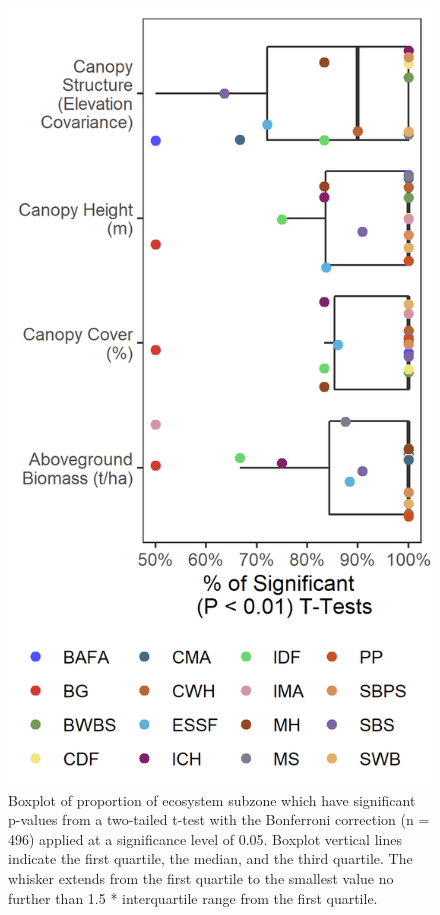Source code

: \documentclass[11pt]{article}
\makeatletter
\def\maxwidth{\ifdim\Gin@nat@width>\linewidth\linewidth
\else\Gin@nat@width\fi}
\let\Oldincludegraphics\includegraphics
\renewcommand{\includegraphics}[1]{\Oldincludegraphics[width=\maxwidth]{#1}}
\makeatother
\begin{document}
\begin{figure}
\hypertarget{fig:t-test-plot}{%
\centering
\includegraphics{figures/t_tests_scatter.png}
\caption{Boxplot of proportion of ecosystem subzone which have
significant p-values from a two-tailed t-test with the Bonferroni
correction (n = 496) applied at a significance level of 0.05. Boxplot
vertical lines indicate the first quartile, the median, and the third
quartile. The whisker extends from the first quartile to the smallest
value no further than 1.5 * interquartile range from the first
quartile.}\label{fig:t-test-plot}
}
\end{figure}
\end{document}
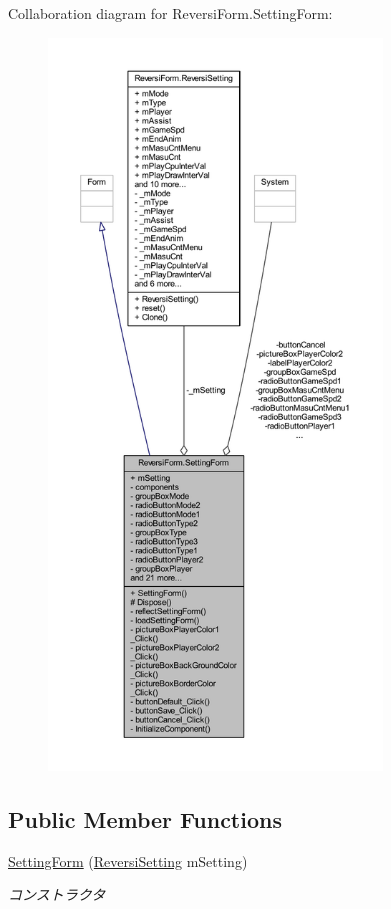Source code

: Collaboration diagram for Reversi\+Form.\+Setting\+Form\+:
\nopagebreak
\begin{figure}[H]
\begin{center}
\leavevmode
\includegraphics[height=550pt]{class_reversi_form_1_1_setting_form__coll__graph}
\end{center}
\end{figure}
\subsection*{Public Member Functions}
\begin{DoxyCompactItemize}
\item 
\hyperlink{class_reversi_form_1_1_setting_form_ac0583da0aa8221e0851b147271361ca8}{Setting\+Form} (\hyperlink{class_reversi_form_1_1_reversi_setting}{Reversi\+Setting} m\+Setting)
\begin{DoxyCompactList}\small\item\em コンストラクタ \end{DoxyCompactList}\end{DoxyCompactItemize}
+===+
### Work item
Without the pictures, repeat the listing word for word.

### Output for this task
Source code

: \documentclass[11pt]{article}
\makeatletter
\def\maxwidth{\ifdim\Gin@nat@width>\linewidth\linewidth
\else\Gin@nat@width\fi}
\let\Oldincludegraphics\includegraphics
\renewcommand{\includegraphics}[1]{\Oldincludegraphics[width=\maxwidth]{#1}}
\makeatother
\begin{document}
\begin{figure}
\hypertarget{fig:t-test-plot}{%
\centering
\includegraphics{figures/t_tests_scatter.png}
\caption{Boxplot of proportion of ecosystem subzone which have
significant p-values from a two-tailed t-test with the Bonferroni
correction (n = 496) applied at a significance level of 0.05. Boxplot
vertical lines indicate the first quartile, the median, and the third
quartile. The whisker extends from the first quartile to the smallest
value no further than 1.5 * interquartile range from the first
quartile.}\label{fig:t-test-plot}
}
\end{figure}
\end{document}
Source code

: Collaboration diagram for Reversi\+Form.\+Setting\+Form\+:
\nopagebreak
\begin{figure}[H]
\begin{center}
\leavevmode
\includegraphics[height=550pt]{class_reversi_form_1_1_setting_form__coll__graph}
\end{center}
\end{figure}
\subsection*{Public Member Functions}
\begin{DoxyCompactItemize}
\item 
\hyperlink{class_reversi_form_1_1_setting_form_ac0583da0aa8221e0851b147271361ca8}{Setting\+Form} (\hyperlink{class_reversi_form_1_1_reversi_setting}{Reversi\+Setting} m\+Setting)
\begin{DoxyCompactList}\small\item\em コンストラクタ \end{DoxyCompactList}\end{DoxyCompactItemize}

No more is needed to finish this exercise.